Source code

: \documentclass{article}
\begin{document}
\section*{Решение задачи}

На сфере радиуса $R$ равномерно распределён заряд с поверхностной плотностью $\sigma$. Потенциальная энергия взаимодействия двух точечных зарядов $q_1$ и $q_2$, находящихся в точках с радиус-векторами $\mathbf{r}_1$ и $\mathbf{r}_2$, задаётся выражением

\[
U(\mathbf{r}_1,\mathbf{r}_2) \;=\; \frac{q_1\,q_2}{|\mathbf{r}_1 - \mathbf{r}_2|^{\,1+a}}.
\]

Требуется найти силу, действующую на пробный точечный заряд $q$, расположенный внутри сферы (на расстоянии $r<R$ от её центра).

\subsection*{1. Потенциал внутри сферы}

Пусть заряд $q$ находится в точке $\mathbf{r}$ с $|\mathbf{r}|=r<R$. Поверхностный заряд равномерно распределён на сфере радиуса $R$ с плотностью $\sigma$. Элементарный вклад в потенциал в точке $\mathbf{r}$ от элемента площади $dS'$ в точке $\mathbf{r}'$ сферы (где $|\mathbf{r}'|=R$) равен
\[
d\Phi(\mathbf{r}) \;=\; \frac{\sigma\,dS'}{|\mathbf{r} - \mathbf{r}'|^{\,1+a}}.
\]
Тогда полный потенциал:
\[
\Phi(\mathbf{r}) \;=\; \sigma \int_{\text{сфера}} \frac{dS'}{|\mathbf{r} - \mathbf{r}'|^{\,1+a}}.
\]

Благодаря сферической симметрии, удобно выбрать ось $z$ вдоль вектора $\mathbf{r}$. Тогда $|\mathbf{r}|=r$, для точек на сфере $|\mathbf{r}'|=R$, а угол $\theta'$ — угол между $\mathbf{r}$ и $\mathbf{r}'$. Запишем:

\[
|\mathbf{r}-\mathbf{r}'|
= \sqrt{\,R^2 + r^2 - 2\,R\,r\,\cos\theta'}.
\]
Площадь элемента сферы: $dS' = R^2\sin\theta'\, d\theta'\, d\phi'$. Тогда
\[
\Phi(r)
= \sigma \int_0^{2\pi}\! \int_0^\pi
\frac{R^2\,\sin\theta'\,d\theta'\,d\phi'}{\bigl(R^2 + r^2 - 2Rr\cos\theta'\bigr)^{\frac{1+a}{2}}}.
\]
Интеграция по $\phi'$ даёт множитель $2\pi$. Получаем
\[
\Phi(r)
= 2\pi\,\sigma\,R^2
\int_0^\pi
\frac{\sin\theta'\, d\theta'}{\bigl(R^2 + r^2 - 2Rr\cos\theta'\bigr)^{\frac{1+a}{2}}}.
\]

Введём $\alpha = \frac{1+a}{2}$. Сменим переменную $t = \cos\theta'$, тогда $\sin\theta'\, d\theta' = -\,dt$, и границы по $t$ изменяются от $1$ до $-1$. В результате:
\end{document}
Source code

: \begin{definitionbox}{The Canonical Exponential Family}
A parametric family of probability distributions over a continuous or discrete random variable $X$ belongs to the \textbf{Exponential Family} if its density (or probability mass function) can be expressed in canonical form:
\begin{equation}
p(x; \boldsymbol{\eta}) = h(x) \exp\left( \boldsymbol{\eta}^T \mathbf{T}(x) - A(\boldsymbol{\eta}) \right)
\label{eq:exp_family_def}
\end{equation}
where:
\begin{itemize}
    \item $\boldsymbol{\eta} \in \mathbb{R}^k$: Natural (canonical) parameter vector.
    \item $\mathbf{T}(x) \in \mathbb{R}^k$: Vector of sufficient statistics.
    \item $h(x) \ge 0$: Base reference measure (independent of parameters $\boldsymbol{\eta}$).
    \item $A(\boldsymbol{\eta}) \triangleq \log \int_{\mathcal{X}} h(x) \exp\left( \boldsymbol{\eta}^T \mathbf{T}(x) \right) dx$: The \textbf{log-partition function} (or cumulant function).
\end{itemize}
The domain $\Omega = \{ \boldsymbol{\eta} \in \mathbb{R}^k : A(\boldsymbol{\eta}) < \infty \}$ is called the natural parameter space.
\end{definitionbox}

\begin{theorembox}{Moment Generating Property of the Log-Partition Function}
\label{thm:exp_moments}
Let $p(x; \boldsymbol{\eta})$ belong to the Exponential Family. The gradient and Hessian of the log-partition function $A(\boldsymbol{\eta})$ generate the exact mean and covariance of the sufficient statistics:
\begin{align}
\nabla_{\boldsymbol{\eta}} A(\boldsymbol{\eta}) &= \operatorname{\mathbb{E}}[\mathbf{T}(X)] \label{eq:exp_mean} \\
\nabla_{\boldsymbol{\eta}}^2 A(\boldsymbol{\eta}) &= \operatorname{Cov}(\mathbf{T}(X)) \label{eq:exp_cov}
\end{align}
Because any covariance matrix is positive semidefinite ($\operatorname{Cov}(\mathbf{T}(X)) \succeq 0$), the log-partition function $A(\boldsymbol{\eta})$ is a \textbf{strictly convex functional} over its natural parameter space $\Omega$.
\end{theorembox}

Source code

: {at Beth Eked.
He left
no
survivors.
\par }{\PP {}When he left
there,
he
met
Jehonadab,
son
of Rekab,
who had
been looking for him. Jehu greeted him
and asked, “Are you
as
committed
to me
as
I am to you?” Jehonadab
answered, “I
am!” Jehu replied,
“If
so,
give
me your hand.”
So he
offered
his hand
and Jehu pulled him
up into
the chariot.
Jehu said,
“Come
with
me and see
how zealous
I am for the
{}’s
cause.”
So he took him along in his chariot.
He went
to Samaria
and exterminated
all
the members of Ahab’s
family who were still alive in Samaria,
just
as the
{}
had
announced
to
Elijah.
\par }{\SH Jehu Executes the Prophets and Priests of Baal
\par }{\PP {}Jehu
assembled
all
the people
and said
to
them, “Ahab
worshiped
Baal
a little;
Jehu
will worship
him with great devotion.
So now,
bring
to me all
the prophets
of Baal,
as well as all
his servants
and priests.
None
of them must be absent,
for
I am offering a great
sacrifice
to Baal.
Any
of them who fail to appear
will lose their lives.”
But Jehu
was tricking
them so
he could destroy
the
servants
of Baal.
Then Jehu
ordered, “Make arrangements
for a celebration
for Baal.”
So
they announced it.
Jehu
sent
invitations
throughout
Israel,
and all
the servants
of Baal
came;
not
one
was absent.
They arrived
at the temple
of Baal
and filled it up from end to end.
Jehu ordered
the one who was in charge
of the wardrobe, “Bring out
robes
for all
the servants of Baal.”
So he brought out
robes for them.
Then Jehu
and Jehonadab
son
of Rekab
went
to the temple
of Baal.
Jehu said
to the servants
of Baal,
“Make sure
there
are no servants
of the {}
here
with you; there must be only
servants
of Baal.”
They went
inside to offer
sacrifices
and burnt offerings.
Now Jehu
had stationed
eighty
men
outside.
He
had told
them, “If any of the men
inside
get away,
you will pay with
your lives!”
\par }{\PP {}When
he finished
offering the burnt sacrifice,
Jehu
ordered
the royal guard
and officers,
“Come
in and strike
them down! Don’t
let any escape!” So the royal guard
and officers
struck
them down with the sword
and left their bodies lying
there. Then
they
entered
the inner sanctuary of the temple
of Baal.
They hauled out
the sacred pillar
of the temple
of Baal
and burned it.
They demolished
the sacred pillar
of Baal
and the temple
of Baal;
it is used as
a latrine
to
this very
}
──────────
* Activity: The listing above holds a line with "На сфере радиуса $R$ равномерно" and a line with "Требуется найти силу, действующую". Print the stretch from the first through the second, exactly and alone.

* Answer box:
На сфере радиуса $R$ равномерно распределён заряд с поверхностной плотностью $\sigma$. Потенциальная энергия взаимодействия двух точечных зарядов $q_1$ и $q_2$, находящихся в точках с радиус-векторами $\mathbf{r}_1$ и $\mathbf{r}_2$, задаётся выражением

\[
U(\mathbf{r}_1,\mathbf{r}_2) \;=\; \frac{q_1\,q_2}{|\mathbf{r}_1 - \mathbf{r}_2|^{\,1+a}}.
\]

Требуется найти силу, действующую на пробный точечный заряд $q$, расположенный внутри сферы (на расстоянии $r<R$ от её центра).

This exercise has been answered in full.